YEMEN - Many districts in Sa'adah have been cleared of Houthi rebels and their weapons stores destroyed by Yemeni armed forces, said a source at the Defense Ministry on Monday.
The defense source said that the end of the Houthi rebellion is drawing near. "The district of al-Safra has been cleared of all rebels," said Mohammed al-Imad, Secretary General of the Sa'adah local council.
Thousands tribesmen from all of the country's governorates are heading to Sa'adah Governorate to take part in the fight against the Houthi rebels, said a military source last Monday.
The military-run 26sep.net quoted tribal sources saying that the Houthis crimes have provoked them to defend Yemen's security and stability, as well as the innocent citizens of Sa'adah.
Well-informed sources said that businessmen and merchants have begun donating money to the security and armed forces fighting against the rebels.

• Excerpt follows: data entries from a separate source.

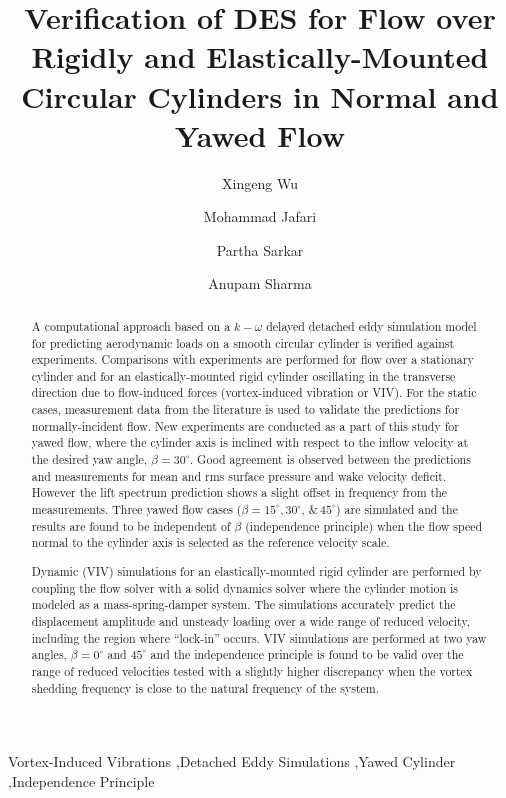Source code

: \documentclass[12pt,authoryear]{elsarticle}
\begin{document}
\begin{frontmatter}

\title{Verification of DES for Flow over Rigidly and Elastically-Mounted
Circular Cylinders in Normal and Yawed Flow}


\author[1]{Xingeng Wu}
\author[1]{Mohammad Jafari} 
\author[2]{Partha Sarkar}
\author[3]{Anupam Sharma}

\address{Department of Aerospace Engineering, Iowa State University, Ames, Iowa, 50011}

\begin{abstract}
A computational approach based on a $k-\omega$ delayed detached eddy simulation
model for predicting aerodynamic loads on a smooth circular cylinder is
verified against experiments. Comparisons with experiments are performed for
flow over a stationary cylinder and for an elastically-mounted rigid cylinder
oscillating in the transverse direction due to flow-induced forces
(vortex-induced vibration or VIV). For the static cases, measurement data from
the literature is used to validate the predictions for normally-incident flow.
New experiments are conducted as a part of this study for yawed flow, where the
cylinder axis is inclined with respect to the inflow velocity at the desired
yaw angle, $\beta=30^\circ$. Good agreement is observed between the predictions
and measurements for mean and rms surface pressure and wake velocity deficit.
However the lift spectrum prediction shows a slight offset in frequency from
the measurements. Three yawed flow cases ($\beta=15^\circ, 30^\circ, \,\&\,
45^\circ$) are simulated and the results are found to be independent of $\beta$
(independence principle) when the flow speed normal to the cylinder axis is
selected as the reference velocity scale.

Dynamic (VIV) simulations for an elastically-mounted rigid cylinder are
performed by coupling the flow solver with a solid dynamics solver where the
cylinder motion is modeled as a mass-spring-damper system. The simulations
accurately predict the displacement amplitude and unsteady loading over a wide
range of reduced velocity, including the region where ``lock-in'' occurs. VIV
simulations are performed at two yaw angles, $\beta=0^\circ$ and $45^\circ$ and
the independence principle is found to be valid over the range of reduced
velocities tested with a slightly higher discrepancy when the vortex shedding
frequency is close to the natural frequency of the system.
\end{abstract}

\begin{keyword}
  Vortex-Induced Vibrations \sep Detached Eddy Simulations \sep Yawed Cylinder
  \sep Independence Principle
\end{keyword}
\end{frontmatter}
\end{document}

Hundreds of thousands of youth have announced their readiness from different governorates to battle to the insurgents in the Governorate of Sa'adah, according to the website.
The Defense Ministry affirmed that members of the insurgent groups in Sa'adah received painful strikes on Sunday by the armed forces, noting that many rebels have been arrested. Furthermore, the armed forces announced the death of the rebel leader in Harf Sufyan district of Amran Governorate, Hussain Kazmah, last Saturday.

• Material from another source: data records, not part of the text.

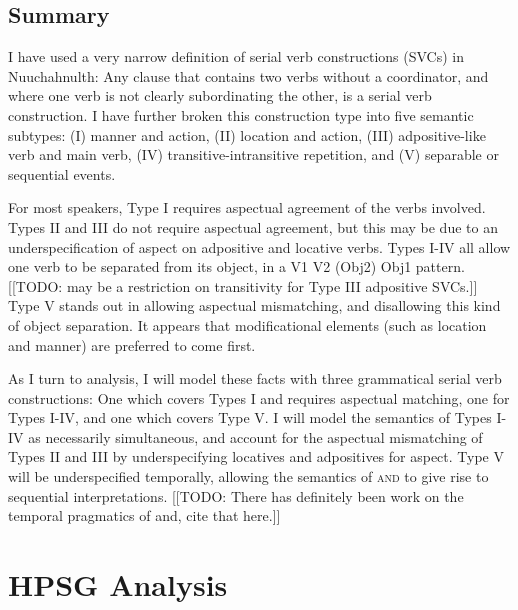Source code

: \subsection{Summary}

I have used a very narrow definition of serial verb constructions (SVCs) in Nuuchahnulth: Any clause that contains two verbs without a coordinator, and where one verb is not clearly subordinating the other, is a serial verb construction. I have further broken this construction type into five semantic subtypes: (I) manner and action, (II) location and action, (III) adpositive-like verb and main verb, (IV) transitive-intransitive repetition, and (V) separable or sequential events.

For most speakers, Type I requires aspectual agreement of the verbs involved. Types II and III do not require aspectual agreement, but this may be due to an underspecification of aspect on adpositive and locative verbs. Types I-IV all allow one verb to be separated from its object, in a V1 V2 (Obj2) Obj1 pattern. [[TODO: may be a restriction on transitivity for Type III adpositive SVCs.]] Type V stands out in allowing aspectual mismatching, and disallowing this kind of object separation. It appears that modificational elements (such as location and manner) are preferred to come first.

As I turn to analysis, I will model these facts with three grammatical serial verb constructions: One which covers Types I and requires aspectual matching, one for Types I-IV, and one which covers Type V. I will model the semantics of Types I-IV as necessarily simultaneous, and account for the aspectual mismatching of Types II and III by underspecifying locatives and adpositives for aspect. Type V will be underspecified temporally, allowing the semantics of \textsc{and} to give rise to sequential interpretations. [[TODO: There has definitely been work on the temporal pragmatics of and, cite that here.]]

\section{HPSG Analysis} \label{sec:sv:analysis}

Government forces increased their military offensives against the al-Houthi rebels in Sa'adah, paralyzing their movement and arresting some rebels, the Minister of Defense said.
Last Sunday, al-Houthi rebels broke in to a camp for displaced people at al-Anad, said sources at aid and relief organizations working in Sa'adah, expressing their fears that al-Houthis are using civilians as human shields. Sources at the aid organizations who spoke on condition of anonymity said that the area has witnessed severe clashes in the past several days.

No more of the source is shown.